Problem statement
Every line of the entries below from the one containing "### 1. Download YouTube Channel Page" to the one containing "- **update_all_video_dates.py** - Gets", both ends included, must be written out exactly. No other line belongs in the answer.

(Stored dataset items)
※ ※ ※
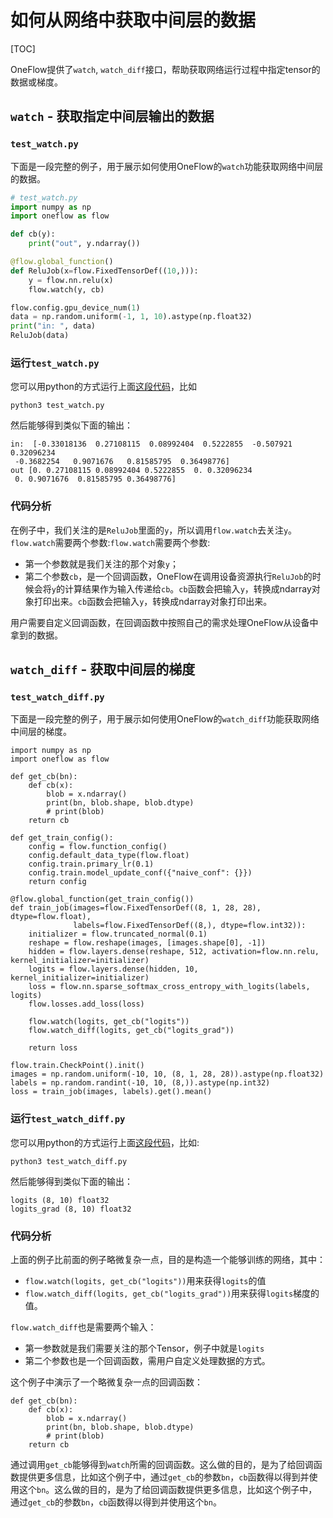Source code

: # 如何从网络中获取中间层的数据
[TOC]

OneFlow提供了`watch`, `watch_diff`接口，帮助获取网络运行过程中指定tensor的数据或梯度。

## `watch` - 获取指定中间层输出的数据
### `test_watch.py`
下面是一段完整的例子，用于展示如何使用OneFlow的`watch`功能获取网络中间层的数据。
```python
# test_watch.py
import numpy as np
import oneflow as flow

def cb(y):
    print("out", y.ndarray())

@flow.global_function()
def ReluJob(x=flow.FixedTensorDef((10,))):
    y = flow.nn.relu(x)
    flow.watch(y, cb)

flow.config.gpu_device_num(1)
data = np.random.uniform(-1, 1, 10).astype(np.float32)
print("in: ", data)
ReluJob(data)
```
### 运行`test_watch.py`
您可以用python的方式运行上面[这段代码](test_watch.py)，比如
```
python3 test_watch.py
```
然后能够得到类似下面的输出：
```
in:  [-0.33018136  0.27108115  0.08992404  0.5222855  -0.507921    0.32096234
 -0.3682254   0.9071676   0.81585795  0.36498776]
out [0. 0.27108115 0.08992404 0.5222855  0. 0.32096234
 0. 0.9071676  0.81585795 0.36498776]
```

### 代码分析
在例子中，我们关注的是`ReluJob`里面的`y`，所以调用`flow.watch`去关注`y`。`flow.watch`需要两个参数:`flow.watch`需要两个参数:
- 第一个参数就是我们关注的那个对象`y`；
- 第二个参数`cb`，是一个回调函数，OneFlow在调用设备资源执行`ReluJob`的时候会将`y`的计算结果作为输入传递给`cb`。`cb`函数会把输入`y`，转换成ndarray对象打印出来。`cb`函数会把输入`y`，转换成ndarray对象打印出来。

用户需要自定义回调函数，在回调函数中按照自己的需求处理OneFlow从设备中拿到的数据。

## `watch_diff` - 获取中间层的梯度
### `test_watch_diff.py`
下面是一段完整的例子，用于展示如何使用OneFlow的`watch_diff`功能获取网络中间层的梯度。
```
import numpy as np
import oneflow as flow

def get_cb(bn):
    def cb(x):
        blob = x.ndarray()
        print(bn, blob.shape, blob.dtype)
        # print(blob)
    return cb

def get_train_config():
    config = flow.function_config()
    config.default_data_type(flow.float)
    config.train.primary_lr(0.1)
    config.train.model_update_conf({"naive_conf": {}})
    return config

@flow.global_function(get_train_config())
def train_job(images=flow.FixedTensorDef((8, 1, 28, 28), dtype=flow.float),
              labels=flow.FixedTensorDef((8,), dtype=flow.int32)):
    initializer = flow.truncated_normal(0.1)
    reshape = flow.reshape(images, [images.shape[0], -1])
    hidden = flow.layers.dense(reshape, 512, activation=flow.nn.relu, kernel_initializer=initializer)
    logits = flow.layers.dense(hidden, 10, kernel_initializer=initializer)
    loss = flow.nn.sparse_softmax_cross_entropy_with_logits(labels, logits)
    flow.losses.add_loss(loss)

    flow.watch(logits, get_cb("logits"))
    flow.watch_diff(logits, get_cb("logits_grad"))

    return loss

flow.train.CheckPoint().init()
images = np.random.uniform(-10, 10, (8, 1, 28, 28)).astype(np.float32)
labels = np.random.randint(-10, 10, (8,)).astype(np.int32)
loss = train_job(images, labels).get().mean()
```
### 运行`test_watch_diff.py`
您可以用python的方式运行上面[这段代码](test_watch_diff.py)，比如:
```
python3 test_watch_diff.py
```
然后能够得到类似下面的输出：
```
logits (8, 10) float32
logits_grad (8, 10) float32
```
### 代码分析
上面的例子比前面的例子略微复杂一点，目的是构造一个能够训练的网络，其中：
- `flow.watch(logits, get_cb("logits"))`用来获得`logits`的值
- `flow.watch_diff(logits, get_cb("logits_grad"))`用来获得`logits`梯度的值。

`flow.watch_diff`也是需要两个输入：
- 第一参数就是我们需要关注的那个Tensor，例子中就是`logits`
- 第二个参数也是一个回调函数，需用户自定义处理数据的方式。

这个例子中演示了一个略微复杂一点的回调函数：
```
def get_cb(bn):
    def cb(x):
        blob = x.ndarray()
        print(bn, blob.shape, blob.dtype)
        # print(blob)
    return cb
```
通过调用`get_cb`能够得到`watch`所需的回调函数。这么做的目的，是为了给回调函数提供更多信息，比如这个例子中，通过`get_cb`的参数`bn`，`cb`函数得以得到并使用这个`bn`。这么做的目的，是为了给回调函数提供更多信息，比如这个例子中，通过`get_cb`的参数`bn`，`cb`函数得以得到并使用这个`bn`。
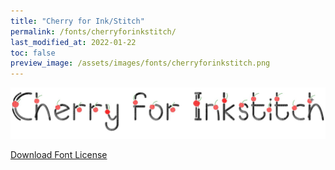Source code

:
 ```yaml
---
title: "Cherry for Ink/Stitch"
permalink: /fonts/cherryforinkstitch/
last_modified_at: 2022-01-22
toc: false
preview_image: /assets/images/fonts/cherryforinkstitch.png
---
```

![Cherryforinkstitch](/assets/images/fonts/cherryforinkstitch.png)

[Download Font License](https://github.com/inkstitch/inkstitch/tree/main/fonts/cherryforinkstitch/LICENSE)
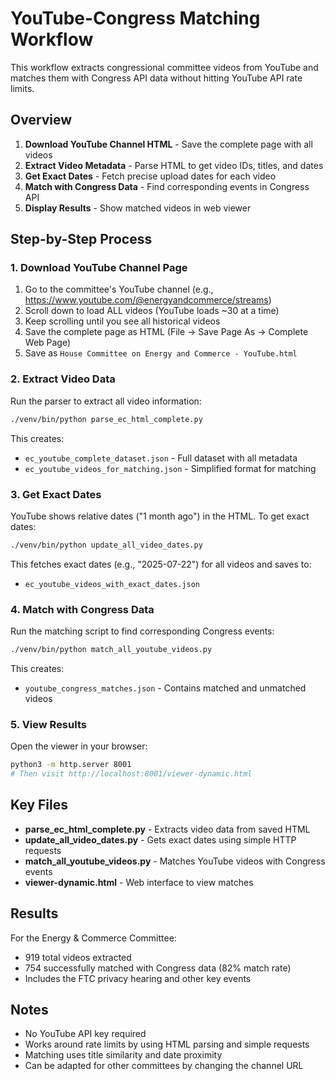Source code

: # YouTube-Congress Matching Workflow

This workflow extracts congressional committee videos from YouTube and matches them with Congress API data without hitting YouTube API rate limits.

## Overview

1. **Download YouTube Channel HTML** - Save the complete page with all videos
2. **Extract Video Metadata** - Parse HTML to get video IDs, titles, and dates
3. **Get Exact Dates** - Fetch precise upload dates for each video
4. **Match with Congress Data** - Find corresponding events in Congress API
5. **Display Results** - Show matched videos in web viewer

## Step-by-Step Process

### 1. Download YouTube Channel Page

1. Go to the committee's YouTube channel (e.g., https://www.youtube.com/@energyandcommerce/streams)
2. Scroll down to load ALL videos (YouTube loads ~30 at a time)
3. Keep scrolling until you see all historical videos
4. Save the complete page as HTML (File → Save Page As → Complete Web Page)
5. Save as `House Committee on Energy and Commerce - YouTube.html`

### 2. Extract Video Data

Run the parser to extract all video information:

```bash
./venv/bin/python parse_ec_html_complete.py
```

This creates:
- `ec_youtube_complete_dataset.json` - Full dataset with all metadata
- `ec_youtube_videos_for_matching.json` - Simplified format for matching

### 3. Get Exact Dates

YouTube shows relative dates ("1 month ago") in the HTML. To get exact dates:

```bash
./venv/bin/python update_all_video_dates.py
```

This fetches exact dates (e.g., "2025-07-22") for all videos and saves to:
- `ec_youtube_videos_with_exact_dates.json`

### 4. Match with Congress Data

Run the matching script to find corresponding Congress events:

```bash
./venv/bin/python match_all_youtube_videos.py
```

This creates:
- `youtube_congress_matches.json` - Contains matched and unmatched videos

### 5. View Results

Open the viewer in your browser:

```bash
python3 -m http.server 8001
# Then visit http://localhost:8001/viewer-dynamic.html
```

## Key Files

- **parse_ec_html_complete.py** - Extracts video data from saved HTML
- **update_all_video_dates.py** - Gets exact dates using simple HTTP requests
- **match_all_youtube_videos.py** - Matches YouTube videos with Congress events
- **viewer-dynamic.html** - Web interface to view matches

## Results

For the Energy & Commerce Committee:
- 919 total videos extracted
- 754 successfully matched with Congress data (82% match rate)
- Includes the FTC privacy hearing and other key events

## Notes

- No YouTube API key required
- Works around rate limits by using HTML parsing and simple requests
- Matching uses title similarity and date proximity
- Can be adapted for other committees by changing the channel URL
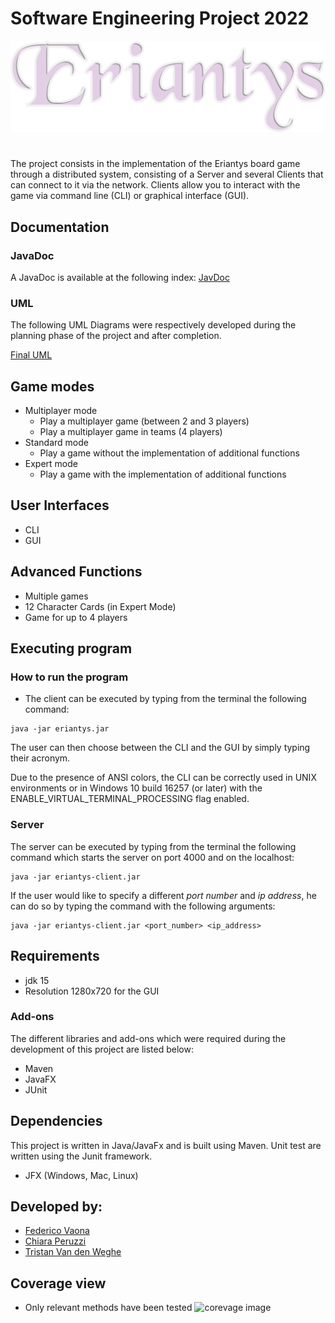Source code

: # Software Engineering Project 2022 


![alt text](src/main/resources/images/Logo_Eriantys.png)
#

The project consists in the implementation of the Eriantys board game through a distributed system, consisting of a Server and several Clients that can connect to it via the network. Clients allow you to interact with the game via command line (CLI) or graphical interface (GUI).
## Documentation

### JavaDoc
A JavaDoc is available at the following index:
[JavDoc](link)

### UML
The following UML Diagrams were respectively developed during the planning phase of the project and after completion.

[Final UML](link)

## Game modes
* Multiplayer mode
    * Play a multiplayer game (between 2 and 3 players)
    * Play a multiplayer game in teams (4 players)
* Standard mode
    * Play a game without the implementation of additional functions
* Expert mode
    * Play a game with the implementation of additional functions
  

## User Interfaces
* CLI
* GUI

## Advanced Functions

* Multiple games
* 12 Character Cards (in Expert Mode)
* Game for up to 4 players

## Executing program

### How to run the program

* The client can be executed by typing from the terminal the following command:
```
java -jar eriantys.jar
```
The user can then choose between the CLI and the GUI by simply typing their acronym.

Due to the presence of ANSI colors, the CLI can be correctly used in UNIX environments or in Windows 10 build 16257 (or later) with the ENABLE_VIRTUAL_TERMINAL_PROCESSING flag enabled.

### Server
The server can be executed by typing from the terminal the following command which starts the server on port 4000 and on the localhost:
```
java -jar eriantys-client.jar
```
If the user would like to specify a different _port number_ and _ip address_, he can do so by typing the command with the following arguments:
```
java -jar eriantys-client.jar <port_number> <ip_address>
```

## Requirements
* jdk 15
* Resolution 1280x720 for the GUI 

### Add-ons
The different libraries and add-ons which were required during the development of this project are listed below:
- Maven
- JavaFX
- JUnit


## Dependencies
This project is written in Java/JavaFx and is built using Maven. Unit test are written using the Junit framework.
* JFX (Windows, Mac, Linux)

## Developed by:

* [Federico Vaona](https://github.com/Federicovaona)
* [Chiara Peruzzi](https://github.com/pchiara)
* [Tristan Van den Weghe](https://github.com/Trito99)

## Coverage view

* Only relevant methods have been tested
  ![corevage image](link "coverage")






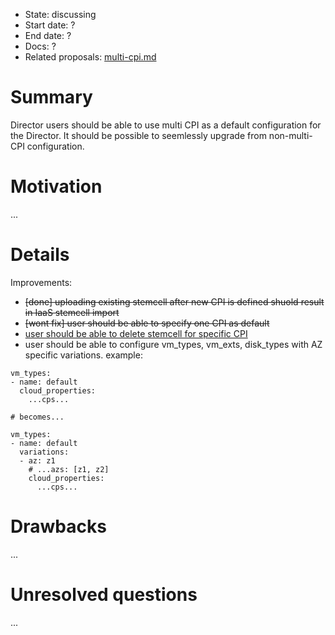 - State: discussing
- Start date: ?
- End date: ?
- Docs: ?
- Related proposals: [multi-cpi.md](multi-cpi.md)

# Summary

Director users should be able to use multi CPI as a default configuration for the Director. It should be possible to seemlessly upgrade from non-multi-CPI configuration.

# Motivation

...

# Details

Improvements:

- ~~[done] uploading existing stemcell after new CPI is defined shuold result in IaaS stemcell import~~
- ~~[wont fix] user should be able to specify one CPI as default~~
- [user should be able to delete stemcell for specific CPI](https://github.com/cloudfoundry/bosh-cli/issues/154)
- user should be able to configure vm_types, vm_exts, disk_types with AZ specific variations. example:

```
vm_types:
- name: default
  cloud_properties:
    ...cps...
    
# becomes...
    
vm_types:
- name: default
  variations:
  - az: z1
    # ...azs: [z1, z2]
    cloud_properties:
      ...cps...
```

# Drawbacks

...

# Unresolved questions

...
※ ※ ※
Completed task
### 1. Download YouTube Channel Page

1. Go to the committee's YouTube channel (e.g., https://www.youtube.com/@energyandcommerce/streams)
2. Scroll down to load ALL videos (YouTube loads ~30 at a time)
3. Keep scrolling until you see all historical videos
4. Save the complete page as HTML (File → Save Page As → Complete Web Page)
5. Save as `House Committee on Energy and Commerce - YouTube.html`

### 2. Extract Video Data

Run the parser to extract all video information:

```bash
./venv/bin/python parse_ec_html_complete.py
```

This creates:
- `ec_youtube_complete_dataset.json` - Full dataset with all metadata
- `ec_youtube_videos_for_matching.json` - Simplified format for matching

### 3. Get Exact Dates

YouTube shows relative dates ("1 month ago") in the HTML. To get exact dates:

```bash
./venv/bin/python update_all_video_dates.py
```

This fetches exact dates (e.g., "2025-07-22") for all videos and saves to:
- `ec_youtube_videos_with_exact_dates.json`

### 4. Match with Congress Data

Run the matching script to find corresponding Congress events:

```bash
./venv/bin/python match_all_youtube_videos.py
```

This creates:
- `youtube_congress_matches.json` - Contains matched and unmatched videos

### 5. View Results

Open the viewer in your browser:

```bash
python3 -m http.server 8001
# Then visit http://localhost:8001/viewer-dynamic.html
```

## Key Files

- **parse_ec_html_complete.py** - Extracts video data from saved HTML
- **update_all_video_dates.py** - Gets exact dates using simple HTTP requests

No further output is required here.